Nevertheless, Bitcoin is not flawless, and this leaves room for Altcoin creators to capitalize on its limitations. For instance, transaction times are relatively slow, and fees high; the Proof-of-Work method of consensus is energy-intensive and therefore not environmentally friendly; and the blockchain does not afford absolutely anonymity. Should a more viable, sustainable, and powerful alternative steal enough support from Bitcoin, it is possible the crypto king could be dethroned.
Types of Altcoins and Tokens
Defined simply as “Alternative Coins” to Bitcoin, there is little more that unites this vast group of cryptos. In actual fact, Altcoins and tokens fall into many different categories according to their capabilities, applications, and underlying blockchain algorithms. Some of these groups overlap, as discussed below:
- Proof-of-Work: Like Bitcoin, using cryptographic mining to process transactions and produce currency. Examples include Dogecoin and Litcoin.
- Proof-of-Stake: Transaction processing is delegated between holders who have staked (deposited) a quantity of crypto on the blockchain. This is considered more environmentally friendly and scalable than Proof-of-Work. Examples include Ethereum, Binance, and Solana.
- Pre-mined: Part of the supply of a crypto is pre-distributed before public release. Ripple is an example of a pre-mined coin.
- Stablecoins: Cryptocurrencies pinned to an underlying asset and therefore less vulnerable to typical crypto volatility. Tether (USDT) is an example of a stablecoin.
- Smart Contract and DApps: Some blockchains have been configured with programmability in mind in order to make them more flexible in their applications. This allows the blockchains to support Decentralized Apps and smart contracts, and even Web3 (the blockchain internet) for more sophisticated and versatile services. Examples include Ethereum, Solana, and Cardano.
- Privacy: Cryptocurrencies that offer totally untraceable transactions through the use of stealth addresses and ring signatures. Monero is an example of a privacy crypto.

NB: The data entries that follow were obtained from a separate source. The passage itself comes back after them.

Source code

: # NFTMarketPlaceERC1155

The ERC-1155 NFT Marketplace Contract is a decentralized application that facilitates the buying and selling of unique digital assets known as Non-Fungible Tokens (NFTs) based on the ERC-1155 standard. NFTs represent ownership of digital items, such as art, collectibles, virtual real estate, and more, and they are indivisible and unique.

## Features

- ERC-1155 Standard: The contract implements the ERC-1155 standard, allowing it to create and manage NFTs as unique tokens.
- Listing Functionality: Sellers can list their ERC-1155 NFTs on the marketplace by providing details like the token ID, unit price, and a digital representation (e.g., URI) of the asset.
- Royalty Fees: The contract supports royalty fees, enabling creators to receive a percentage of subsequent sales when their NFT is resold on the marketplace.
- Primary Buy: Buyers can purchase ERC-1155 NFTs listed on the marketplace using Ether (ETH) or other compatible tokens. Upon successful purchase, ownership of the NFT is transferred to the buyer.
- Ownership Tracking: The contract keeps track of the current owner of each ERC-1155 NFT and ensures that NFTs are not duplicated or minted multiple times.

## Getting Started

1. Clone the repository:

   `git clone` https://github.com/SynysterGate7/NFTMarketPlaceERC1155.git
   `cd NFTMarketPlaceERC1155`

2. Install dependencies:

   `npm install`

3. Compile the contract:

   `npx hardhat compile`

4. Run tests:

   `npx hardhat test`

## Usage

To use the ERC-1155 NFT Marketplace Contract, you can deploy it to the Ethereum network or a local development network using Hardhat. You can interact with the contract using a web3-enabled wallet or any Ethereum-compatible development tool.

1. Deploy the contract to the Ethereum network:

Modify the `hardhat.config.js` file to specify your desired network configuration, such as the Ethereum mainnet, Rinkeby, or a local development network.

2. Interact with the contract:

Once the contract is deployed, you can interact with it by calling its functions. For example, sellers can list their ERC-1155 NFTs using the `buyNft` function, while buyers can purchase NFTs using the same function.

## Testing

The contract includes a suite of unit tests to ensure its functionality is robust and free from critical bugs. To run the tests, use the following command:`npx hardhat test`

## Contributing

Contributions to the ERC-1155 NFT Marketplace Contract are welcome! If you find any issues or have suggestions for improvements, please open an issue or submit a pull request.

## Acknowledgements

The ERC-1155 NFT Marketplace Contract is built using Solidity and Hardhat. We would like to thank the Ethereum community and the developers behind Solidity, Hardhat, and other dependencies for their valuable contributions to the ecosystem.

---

- Utility Tokens: Used to fuel services on a blockchain, for instance by paying fees, redeeming rewards, or accessing exclusive services. Examples include OmiseGo, Chainlink, or Basic Attention Token.
- Security Tokens: Digital versions of tradeable securities, offering equity through ownership or dividend payouts to holders.
The children of internet meme culture and blockchain currencies, these cryptos are uniquely quirky. These projects attract popularity more because of online jokes and hype than their technical capabilities. Even for cryptos, they are particularly volatile.
Examples include Dogecoin and Shiba Inu. Most notably, these coins rocketed into the top 20 cryptos by market cap in 2021 thanks to Elon Musk’s Tweets about his Shiba Inu puppy.
Cryptos have now stepped into the world of gaming in the form of game tokens. To be precise, gamers earn and exchange tokens through dedicated video game platforms and can cash them out for real money. These tokens are a common feature of metaverse platforms.
Examples include Decentraland and Axie Infinity.
Pros And Cons of Trading Altcoins
Even Bitcoin purists can appreciate the diversity and opportunity that Altcoins bring to the market. Since crypto is a highly-speculative industry, it offers trading opportunities in the short and long term. Moreover, some argue that blockchain technology will shape not only our finance, but also the internet, communications, and other contractual business in years to come.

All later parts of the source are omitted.